これどっかで書いたかもしれないけれど、新井英樹という作家はホントに社会のなかで生きづらいのだろうな、と思います。
ちょっとそのはなしをするまえにボクシングの動きのシーンだけに言及しておくと、うん、コレはすごかった!
これだけで新井英樹という作家の非凡さは窺い知れるだろうと思う。
で、それは漫画的な魅せ方や演出のはなしだと思います。
逆に精神性でいうならば、やはり「生きづらいだろう」という感想が湧いてくる。
ぼくは新井英樹さんと会ったこともないし、インタビューも読んだことないからマンガを読んだ中からの判断なのですが、かれは社会の中のマイノリティな感覚をつねにもって生きているのじゃないかと思います。
そしてそこにたいして、自分がマイノリティであらなければならない、あるいは他者がそうでなければならないことにたいして、告発の動機を背負っているのではないかと思います。
だからこそSugarやキーチなどのマンガを書いているのでしょう。
そういえば風邪で倒れているときに、あるプロボクサーがテレビでこんなはなしをしていました。
ウチの会長(元世界チャンピオンか何か)ね、練習中の子ども(小中学生だっけか)のところに行って「おじさん日本で最年少のチャンピオンになったんだよ。君もそういうの目指しているの?」ってはなしをするんだ。すると子どもが「はいっ、ぼくもその記録を抜けるように頑張りますっ!」って返すんだ。するとニコッとわらって「お前なんかがなれるか、ヴァーーカ!」って怒鳴るんですよ。
いや、ふと思い出したので書いただけなのですけれどね。
こういうひとって、おそらく「才能」だけでいろいろなものを獲得してきた人間で、社会的にいえば圧倒的なマイノリティなんだろうと思います。
うーーーんと、正確に言えば「社会で生きていくための能力が足りていない」のだと思います。
そういうハンデ(?)を才能によってねじ伏せて、社会的な地位を手に入れ、社会にコミットする。

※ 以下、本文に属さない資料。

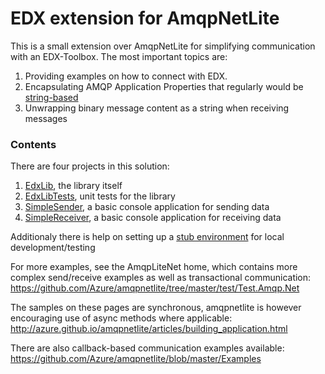 # EDX extension for AmqpNetLite

This is a small extension over AmqpNetLite for simplifying communication with an EDX-Toolbox. The most important topics are:

1. Providing examples on how to connect with EDX.
1. Encapsulating AMQP Application Properties that regularly would be [string-based](EdxLib/Constants.cs) 
1. Unwrapping binary message content as a string when receiving messages

### Contents
There are four projects in this solution: 
1. [EdxLib](EdxLib), the library itself
1. [EdxLibTests](EdxLibTests), unit tests for the library
1. [SimpleSender](SimpleSender), a basic console application for sending data
1. [SimpleReceiver](SimpleReceiver), a basic console application for receiving data

Additionaly there is help on setting up a [stub environment](SETUP.md) for local development/testing

For more examples, see the AmqpLiteNet home, which contains more complex send/receive examples as well as transactional communication:
https://github.com/Azure/amqpnetlite/tree/master/test/Test.Amqp.Net

The samples on these pages are synchronous, amqpnetlite is however encouraging use of async methods where applicable:
http://azure.github.io/amqpnetlite/articles/building_application.html

There are also callback-based communication examples available: 
https://github.com/Azure/amqpnetlite/blob/master/Examples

おそらく新井英樹さんもそういう方向に近いのだと思います。
まぁ、新井英樹さんに関してはこんなところでいいや。
ちなみにシュガーとRINに関して言えば、やはりSugarのほうが完成度が高いことは否めない。RINではシュガー時代からずーっと描いてきた結実が見えないまま、それこそ現実そのままにスレ違い、ドラマなどなかった形で集結していく。
こういうことを描きたかったのだ、ともしかしたら言うのかもしれないが、もう少しドラマティカルに描かれていた方がRINは面白く追われただろうな、というのが感想です。